What Is the Job Demand for Environmental Accountants?

Accountants as a whole held 1,275,000 jobs in 2012. The U.S. Bureau of Labor Statistics (BLS) projects that accounting jobs will grow at a rate of 8-14%, which is as fast as average job growth overall. This growth will add 544,200 jobs by 2022. As focus on environmental degradation and sustainability grows, positions for environmental accountants in particular will likely grow along with it.

What Do Environmental Accountants Study?

Most accounting jobs require at least a bachelor's degree in accounting. Some positions require a master's degree. A few schools offer programs in environmental accounting specifically, particularly at the graduate level.

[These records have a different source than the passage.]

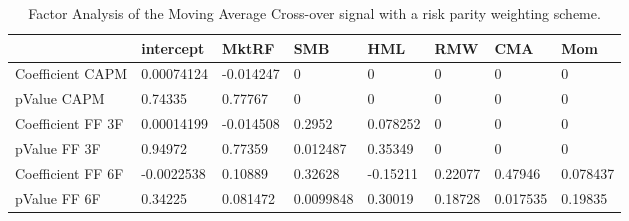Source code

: \begin{table}[H]
\centering
\begin{tabular}{llllllll}
\hline& intercept & MktRF & SMB & HML & RMW & CMA & Mom \\ 
\hline 
Coefficient CAPM & 0.00074124 & -0.014247 & 0 & 0 & 0 & 0 & 0 \\ 
pValue CAPM & 0.74335 & 0.77767 & 0 & 0 & 0 & 0 & 0 \\ 
Coefficient FF 3F & 0.00014199 & -0.014508 & 0.2952 & 0.078252 & 0 & 0 & 0 \\ 
pValue FF 3F & 0.94972 & 0.77359 & 0.012487 & 0.35349 & 0 & 0 & 0 \\ 
Coefficient FF 6F & -0.0022538 & 0.10889 & 0.32628 & -0.15211 & 0.22077 & 0.47946 & 0.078437 \\ 
pValue FF 6F & 0.34225 & 0.081472 & 0.0099848 & 0.30019 & 0.18728 & 0.017535 & 0.19835 \\ 
\hline
\end{tabular}
\caption{Factor Analysis of the Moving Average Cross-over signal with a risk parity weighting scheme.}
\label{MARP_FACTOR}
\end{table}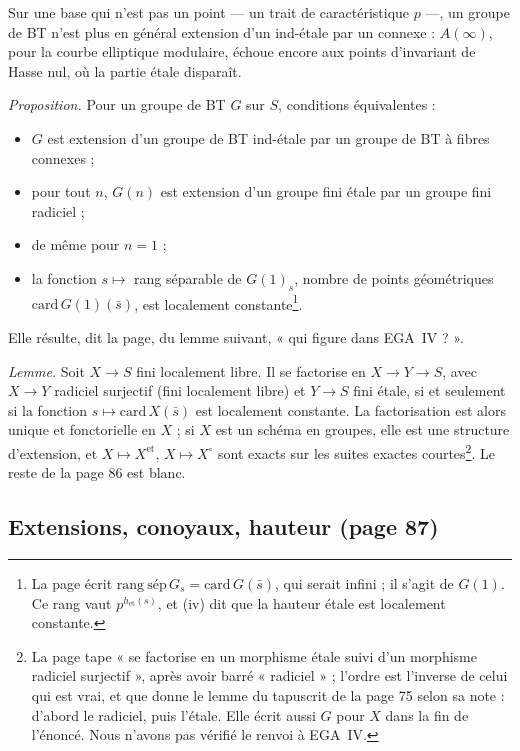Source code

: \documentclass[11pt,a4paper]{article}
\begin{document}
Sur une base qui n'est pas un point — un trait de caractéristique $p$ —,
un groupe de BT n'est plus en général extension d'un ind-étale par un
connexe : $A(\infty)$, pour la courbe elliptique modulaire, échoue encore
aux points d'invariant de Hasse nul, où la partie étale disparaît.

\emph{Proposition.} Pour un groupe de BT $G$ sur $S$, conditions
équivalentes :
\begin{itemize}
  \item[(i)] $G$ est extension d'un groupe de BT ind-étale par un groupe
  de BT à fibres connexes ;
  \item[(ii)] pour tout $n$, $G(n)$ est extension d'un groupe fini étale
  par un groupe fini radiciel ;
  \item[(iii)] de même pour $n = 1$ ;
  \item[(iv)] la fonction $s \mapsto$ rang séparable de $G(1)_s$, nombre de
  points géométriques $\mathrm{card}\, G(1)(\bar s)$, est localement
  constante\footnote{La page écrit $\mathrm{rang\ sép}\, G_s =
  \mathrm{card}\, G(\bar s)$, qui serait infini ; il s'agit de $G(1)$.
  Ce rang vaut $p^{h_{\mathrm{et}}(s)}$, et (iv) dit que la hauteur étale
  est localement constante.}.
\end{itemize}
Elle résulte, dit la page, du lemme suivant, « qui figure dans EGA~IV ? ».

\emph{Lemme.} Soit $X \to S$ fini localement libre. Il se factorise en
$X \to Y \to S$, avec $X \to Y$ radiciel surjectif (fini localement libre)
et $Y \to S$ fini étale, si et seulement si la fonction
$s \mapsto \mathrm{card}\, X(\bar s)$ est localement constante. La
factorisation est alors unique et fonctorielle en $X$ ; si $X$ est un
schéma en groupes, elle est une structure d'extension, et $X \mapsto
X^{\mathrm{et}}$, $X \mapsto X^{\circ}$ sont exacts sur les suites exactes
courtes\footnote{La page tape « se factorise en un morphisme étale suivi
d'un morphisme radiciel surjectif », après avoir barré « radiciel » ;
l'ordre est l'inverse de celui qui est vrai, et que donne le lemme du
tapuscrit de la page 75 selon sa note : d'abord le radiciel, puis l'étale.
Elle écrit aussi $G$ pour $X$ dans la fin de l'énoncé. Nous n'avons pas
vérifié le renvoi à EGA~IV.}. Le reste de la page 86 est blanc.

\subsection*{Extensions, conoyaux, hauteur (page 87)}
\end{document}
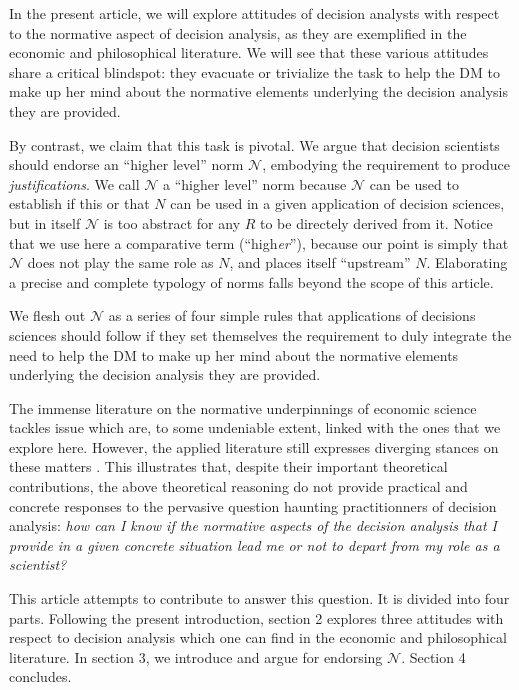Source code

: \documentclass[preprint, french, english, 11pt, authoryear]{elsarticle}%
\newcommand{\adv}{\mathscr{N}}
\begin{document}
In the present article, we will explore attitudes of decision analysts with respect to the normative aspect of decision analysis, as they are exemplified in the economic and philosophical literature. We will see that these various attitudes share a critical blindspot: they evacuate or trivialize the task to help the \ac{DM} to make up her mind about the normative elements underlying the decision analysis they are provided.

By contrast, we claim that this task is pivotal. We argue that decision scientists should endorse an “higher level” norm $\adv$, embodying the requirement to produce \emph{justifications}. We call $\adv$ a “higher level” norm because $\adv$ can be used to establish if this or that $N$ can be used in a given application of decision sciences, but in itself $\adv$ is too abstract for any $R$ to be directely derived from it. Notice that we use here a comparative term (“high\emph{er}”), because our point is simply that $\adv$ does not play the same role as $N$, and places itself “upstream” $N$. Elaborating a precise and complete typology of norms falls beyond the scope of this article.

We flesh out $\adv$ as a series of four simple rules that applications of decisions sciences should follow if they set themselves the requirement to duly integrate the need to help the \ac{DM} to make up her mind about the normative elements underlying the decision analysis they are provided. 

The immense literature on the normative underpinnings of economic science \citep{buchanan_positive_1959,sen_nature_1967,dwyer_scientific_1985, heath_value_1994,sen_rationality_2004,mongin_value_2006,sen_idea_2009,baujard_value_2013} tackles issue which are, to some undeniable extent, linked with the ones that we explore here. However, the applied literature still expresses diverging stances on these matters \citep{spash_bulldozing_2015, scharks_dont_2016}. This illustrates that, despite their important theoretical contributions, the above theoretical reasoning do not provide practical and concrete responses to the pervasive question haunting practitionners of decision analysis: \emph{how can I know if the normative aspects of the decision analysis that I provide in a given concrete situation lead me or not to depart from my role as a scientist?}

This article attempts to contribute to answer this question. It is divided into four parts. Following the present introduction, section 2 explores three attitudes with respect to decision analysis which one can find in the economic and philosophical literature. In section 3, we introduce and argue for endorsing $\adv$. Section 4 concludes.
\end{document}
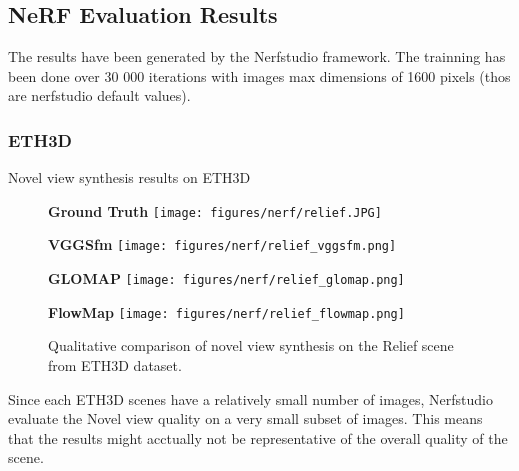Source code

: \newpage
\subsection{NeRF Evaluation Results}\label{sec:nerf-evaluation-results}

The results have been generated by the Nerfstudio framework. 
The trainning has been done over 30 000 iterations with images max dimensions of 1600 pixels (thos are nerfstudio default values).

\subsubsection{ETH3D}\label{sec:nerf-evaluation-results-eth3d}
Novel view synthesis results on ETH3D



\begin{figure}
    \begin{minipage}[h]{0.23\textwidth}
        \centering
        \textbf{Ground Truth}
        \texttt{[image: figures/nerf/relief.JPG]}
    \end{minipage}
    \hspace{0.001\textwidth}
    \begin{minipage}[h]{0.23\textwidth}
        \centering
        \textbf{VGGSfm}
        \texttt{[image: figures/nerf/relief\_vggsfm.png]}
    \end{minipage}
    \hspace{0.001\textwidth}
    \begin{minipage}[h]{0.23\textwidth}
        \centering
        \textbf{GLOMAP}
        \texttt{[image: figures/nerf/relief\_glomap.png]}
    \end{minipage}
    \hspace{0.001\textwidth}
    \begin{minipage}[h]{0.23\textwidth}
        \centering
        \textbf{FlowMap}
        \texttt{[image: figures/nerf/relief\_flowmap.png]}
    \end{minipage}
    \caption{Qualitative comparison of novel view synthesis on the Relief scene from ETH3D dataset.}
\end{figure}

Since each ETH3D scenes have a relatively small number of images, Nerfstudio evaluate the Novel view quality on a very small subset of images.
This means that the results might acctually not be representative of the overall quality of the scene.

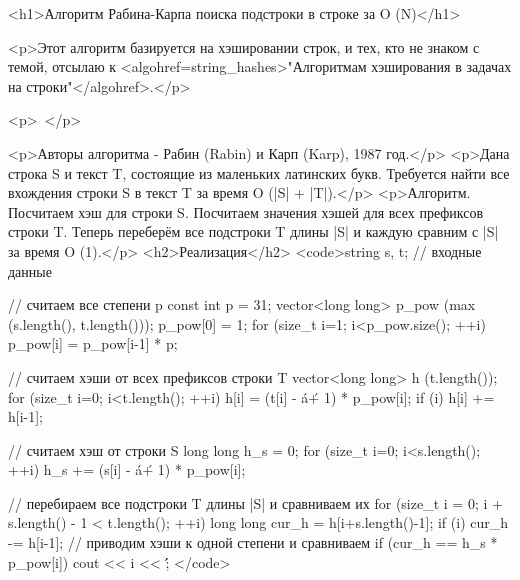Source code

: <h1>Алгоритм Рабина-Карпа поиска подстроки в строке за O (N)</h1>

<p>Этот алгоритм базируется на хэшировании строк, и тех, кто не знаком с темой, отсылаю к <algohref=string_hashes>"Алгоритмам хэширования в задачах на строки"</algohref>.</p>

<p> </p>

<p>Авторы алгоритма - Рабин (Rabin) и Карп (Karp), 1987 год.</p>
<p>Дана строка S и текст T, состоящие из маленьких латинских букв. Требуется найти все вхождения строки S в текст T за время O (|S| + |T|).</p>
<p>Алгоритм. Посчитаем хэш для строки S. Посчитаем значения хэшей для всех префиксов строки T. Теперь переберём все подстроки T длины |S| и каждую сравним с |S| за время O (1).</p>
<h2>Реализация</h2>
<code>string s, t; // входные данные

// считаем все степени p
const int p = 31;
vector<long long> p_pow (max (s.length(), t.length()));
p_pow[0] = 1;
for (size_t i=1; i<p_pow.size(); ++i)
	p_pow[i] = p_pow[i-1] * p;

// считаем хэши от всех префиксов строки T
vector<long long> h (t.length());
for (size_t i=0; i<t.length(); ++i)
{
	h[i] = (t[i] - \'a\' + 1) * p_pow[i];
	if (i)  h[i] += h[i-1];
}

// считаем хэш от строки S
long long h_s = 0;
for (size_t i=0; i<s.length(); ++i)
	h_s += (s[i] - \'a\' + 1) * p_pow[i];

// перебираем все подстроки T длины |S| и сравниваем их
for (size_t i = 0; i + s.length() - 1 < t.length(); ++i)
{
	long long cur_h = h[i+s.length()-1];
	if (i)  cur_h -= h[i-1];
	// приводим хэши к одной степени и сравниваем
	if (cur_h == h_s * p_pow[i])
		cout << i << \' \';
}</code>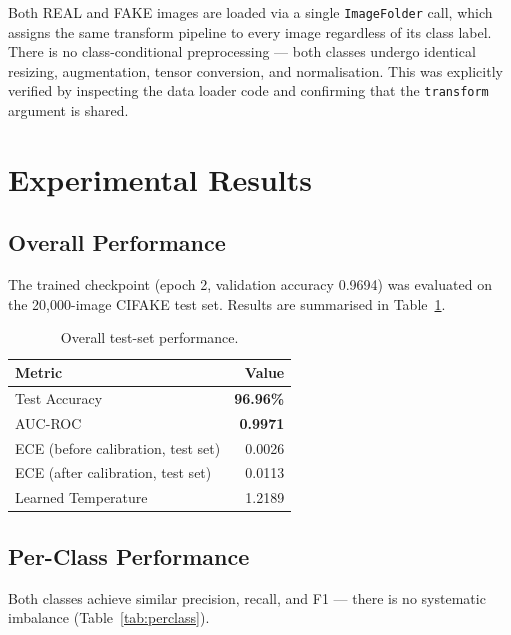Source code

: \documentclass[12pt,a4paper]{article}
\begin{document}
Both REAL and FAKE images are loaded via a single \texttt{ImageFolder} call, which assigns the same transform pipeline to every image regardless of its class label. There is no class-conditional preprocessing --- both classes undergo identical resizing, augmentation, tensor conversion, and normalisation. This was explicitly verified by inspecting the data loader code and confirming that the \texttt{transform} argument is shared.

\section{Experimental Results}

\subsection{Overall Performance}

The trained checkpoint (epoch 2, validation accuracy 0.9694) was evaluated on the 20,000-image CIFAKE test set. Results are summarised in Table~\ref{tab:overall}.

\begin{table}[H]
\centering
\caption{Overall test-set performance.}
\label{tab:overall}
\begin{tabular}{lr}
\toprule
\textbf{Metric} & \textbf{Value} \\
\midrule
Test Accuracy                        & \textbf{96.96\%} \\
AUC-ROC                             & \textbf{0.9971} \\
ECE (before calibration, test set)   & 0.0026 \\
ECE (after calibration, test set)    & 0.0113 \\
Learned Temperature                  & 1.2189 \\
\bottomrule
\end{tabular}
\end{table}

\subsection{Per-Class Performance}

Both classes achieve similar precision, recall, and F1 --- there is no systematic imbalance (Table~\ref{tab:perclass}).
\end{document}

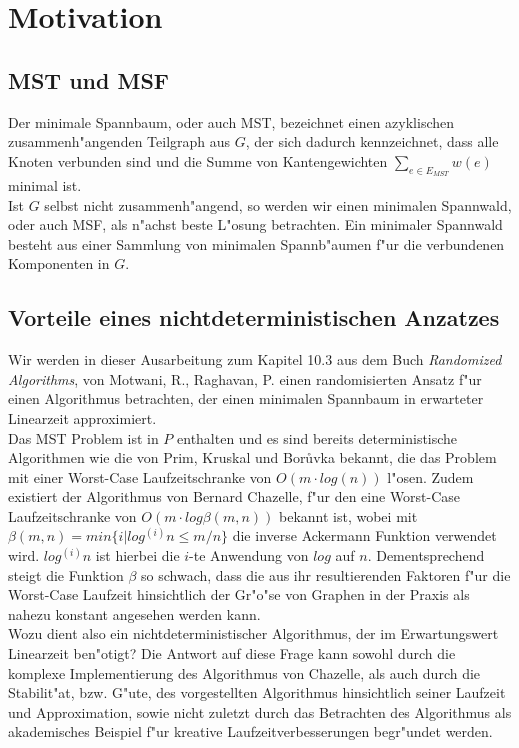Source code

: \section{Motivation}

\subsection{MST und MSF}
Der minimale Spannbaum, oder auch MST, bezeichnet einen azyklischen 
    zusammenh"angenden Teilgraph aus $G$, der sich dadurch kennzeichnet, dass
    alle Knoten verbunden sind und
    die Summe von Kantengewichten $\sum_{e \in E_{MST}} w(e)$
    minimal ist.\\
Ist $G$ selbst nicht zusammenh"angend, so werden wir einen minimalen Spannwald,
    oder auch MSF,
    als n"achst beste L"osung betrachten.
    Ein minimaler Spannwald besteht aus einer Sammlung von minimalen 
    Spannb"aumen f"ur die verbundenen Komponenten in $G$.\\

\subsection{Vorteile eines nichtdeterministischen Anzatzes}

Wir werden in dieser Ausarbeitung zum Kapitel 10.3 aus dem Buch
    \textit{Randomized Algorithms}, von 
    Motwani, R., Raghavan, P.
    \cite{randAlg}
    einen
    randomisierten Ansatz f"ur einen Algorithmus betrachten, 
    der einen minimalen Spannbaum
    in erwarteter Linearzeit approximiert.\\
Das MST Problem ist in $P$ enthalten und es sind bereits 
    deterministische Algorithmen wie die von
    Prim, Kruskal und Bor\r uvka bekannt, 
    die das Problem mit einer Worst-Case Laufzeitschranke 
    von $O(m \cdot log(n))$ l"osen.
    Zudem existiert der Algorithmus von Bernard Chazelle, f"ur den eine
    Worst-Case Laufzeitschranke von $O(m \cdot log \beta(m,n))$ bekannt ist, wobei
    mit
    $\beta(m,n) = min\{i | log^{(i)} n \leq m / n\}$ die inverse Ackermann Funktion
    verwendet wird. 
    $log^{(i)} n$ ist hierbei die $i$-te Anwendung von $log$ auf $n$.
    Dementsprechend steigt die Funktion $\beta$ so schwach, dass die
    aus ihr resultierenden Faktoren f"ur die Worst-Case Laufzeit hinsichtlich
    der Gr"o"se von Graphen in der Praxis als nahezu konstant angesehen werden 
    kann.\\
Wozu dient also ein nichtdeterministischer Algorithmus, der im Erwartungswert 
    Linearzeit ben"otigt?
    Die Antwort auf diese Frage kann sowohl durch die komplexe Implementierung
    des Algorithmus von Chazelle, als auch durch die Stabilit"at, bzw. G"ute,
    des vorgestellten Algorithmus hinsichtlich seiner Laufzeit und Approximation,
    sowie nicht zuletzt durch das Betrachten des Algorithmus als akademisches
    Beispiel f"ur kreative Laufzeitverbesserungen begr"undet werden.\\
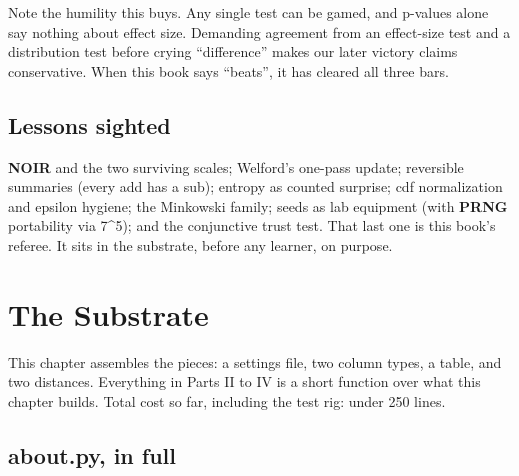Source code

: \documentclass[
  justified]{tufte-book}
\begin{document}
Note the humility this buys. Any single test can be gamed, and p-values
alone say nothing about effect size. Demanding agreement from an
effect-size test and a distribution test before crying ``difference''
makes our later victory claims conservative. When this book says
``beats'', it has cleared all three bars.

\section{Lessons sighted}\label{lessons-sighted-1}

\textbf{NOIR} and the two surviving scales; Welford's one-pass update;
reversible summaries (every add has a sub); entropy as counted surprise;
cdf normalization and epsilon hygiene; the Minkowski family; seeds as
lab equipment (with \textbf{PRNG} portability via 7\^{}5); and the
conjunctive trust test. That last one is this book's referee. It sits in
the substrate, before any learner, on purpose.

\chapter{The Substrate}\label{the-substrate}

This chapter assembles the pieces: a settings file, two column types, a
table, and two distances. Everything in Parts II to IV is a short
function over what this chapter builds. Total cost so far, including the
test rig: under 250 lines.

\section{about.py, in full}\label{about.py-in-full}
\end{document}
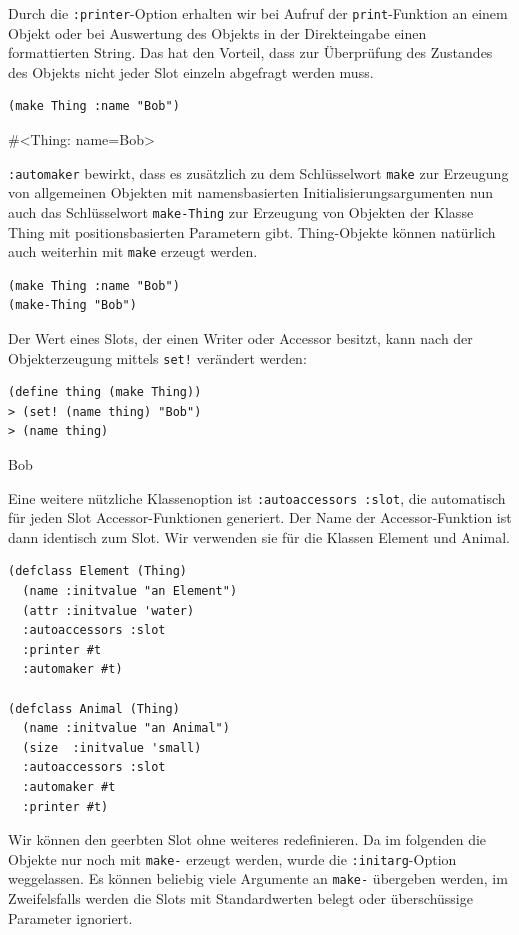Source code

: Durch die \texttt{:printer}-Option erhalten wir bei Aufruf der \texttt{print}-Funktion an einem Objekt oder bei Auswertung des Objekts in der Direkteingabe einen formattierten String. Das hat den Vorteil, dass zur Überprüfung des Zustandes des Objekts nicht jeder Slot einzeln abgefragt werden muss.

\begin{lstlisting}
(make Thing :name "Bob")
\end{lstlisting}
{\routput \#<Thing: name={\qq}Bob\qq>}

\texttt{:automaker} bewirkt, dass es zusätzlich zu dem Schlüsselwort \texttt{make} zur Erzeugung von allgemeinen Objekten mit namensbasierten Initialisierungsargumenten nun auch das Schlüsselwort \texttt{make-Thing} zur Erzeugung von Objekten der Klasse Thing mit positionsbasierten Parametern gibt. Thing-Objekte können natürlich auch weiterhin mit \texttt{make} erzeugt werden.

\begin{lstlisting}
(make Thing :name "Bob")
(make-Thing "Bob")
\end{lstlisting}

Der Wert eines Slots, der einen Writer oder Accessor besitzt, kann nach der Objekterzeugung mittels \texttt{set!} verändert werden:

\begin{lstlisting}
(define thing (make Thing))
> (set! (name thing) "Bob")
> (name thing)
\end{lstlisting}
{\routput {\qq}Bob\qq}

Eine weitere nützliche Klassenoption ist \texttt{:autoaccessors :slot}, die automatisch für jeden Slot Accessor-Funktionen generiert. Der Name der Accessor-Funktion ist dann identisch zum Slot. Wir verwenden sie für die Klassen Element und Animal.

\begin{lstlisting}
(defclass Element (Thing)
  (name :initvalue "an Element") 
  (attr :initvalue 'water)
  :autoaccessors :slot 
  :printer #t          
  :automaker #t)
  
(defclass Animal (Thing)
  (name :initvalue "an Animal")      
  (size  :initvalue 'small)
  :autoaccessors :slot
  :automaker #t
  :printer #t)
\end{lstlisting}

Wir können den geerbten Slot ohne weiteres redefinieren. Da im folgenden die Objekte nur noch mit \texttt{make-} erzeugt werden, wurde die \texttt{:initarg}-Option weggelassen. Es können beliebig viele Argumente an \texttt{make-} übergeben werden, im Zweifelsfalls werden die Slots mit Standardwerten belegt oder überschüssige Parameter ignoriert.


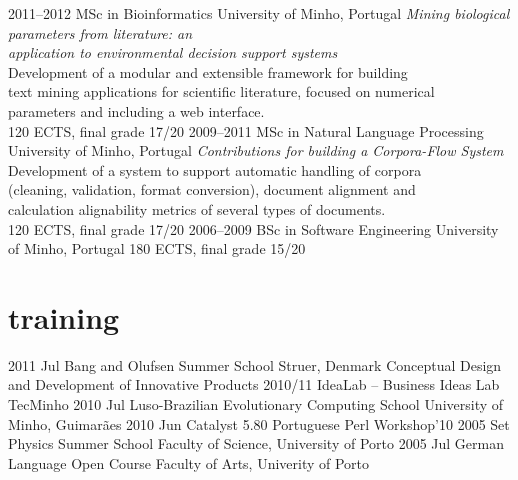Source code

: \documentclass[a4paper]{friggeri-cv}
\begin{document}
\begin{entrylist}
  \entry
    {2011--2012}
    {MSc in Bioinformatics}
    {University of Minho, Portugal}
    {\emph{Mining biological parameters from literature: an\\
    application to environmental decision support systems}\\
    {\footnotesize{Development of a modular and extensible framework
    for building\\
    text mining applications for scientific literature, focused on
    numerical\\ 
    parameters and including a web interface.}}\\
    120 ECTS, final grade 17/20
    }
  \entry
    {2009--2011}
    {MSc in Natural Language Processing}
    {University of Minho, Portugal}
    {\emph{Contributions for building a Corpora-Flow System}\\
    {\footnotesize{Development of a system to support automatic handling of corpora\\
    (cleaning, validation, format conversion), document alignment and\\
    calculation alignability metrics of several types of documents.}}\\
    120 ECTS, final grade 17/20
    }
  \entry
    {2006--2009}
    {BSc in Software Engineering}
    {University of Minho, Portugal}
    {180 ECTS, final grade 15/20}
\end{entrylist}


\section{training}
\begin{entrylist}
    \entry
        {2011 {\footnotesize Jul}}
        {Bang and Olufsen Summer School}
        {Struer, Denmark}
        {Conceptual Design and Development of Innovative Products}
    \entry
        {2010/11}
        {IdeaLab -- Business Ideas Lab}
        {TecMinho}
        {\vspace{-0.8cm}}
    \entry
        {2010 {\footnotesize Jul}}
        {Luso-Brazilian Evolutionary Computing School}
        {University of Minho, Guimarães}
        {\vspace{-0.8cm}}
    \entry
        {2010 {\footnotesize Jun}}
        {Catalyst 5.80}
        {Portuguese Perl Workshop'10}
        {\vspace{-0.8cm}}
    \entry
        {2005 {\footnotesize Set}}
        {Physics Summer School}
        {Faculty of Science, University of Porto}
        {\vspace{-0.8cm}}
    \entry
        {2005 {\footnotesize Jul}}
        {German Language Open Course}
        {Faculty of Arts, Univerity of Porto}
        {\vspace{-0.8cm}}
\end{entrylist}
\end{document}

Related Degree Options for Environmental Accountants

Environmental Accounting Certification

Any accountant filing a report with the U.S. Securities and Exchange Commission must be certified as a Certified Public Accountant (CPA). Many other accountants pursue certification to enhance their credentials, gain more clients, or improve their opportunities for advancement.

CPAs are licensed by their state's Board of Accountancy. In most states, certification involves a minimum of a bachelor's degree, passing a national exam, and showing relevant work experience. Most states require CPAs to participate in professional development to keep their licenses.

An environmental accountant can also become a Certified Professional Environmental Auditor (CPEA) through the Board of Environmental, Health and Safety Auditors Certifications. A certification specialty in environmental compliance is available. This certification is recognized by EPA and the Department of Energy. Like CPA certification, CPEA certification requires a bachelor's degree, passing an exam, and demonstrating relevant work experience.

What Kind of Societies and Professional Organizations Do Environmental Accountants Have?

  • The American Institute of CPAs is a preeminent professional association for accountants. It hosts a portal on Sustainability Accounting and Reporting on its website.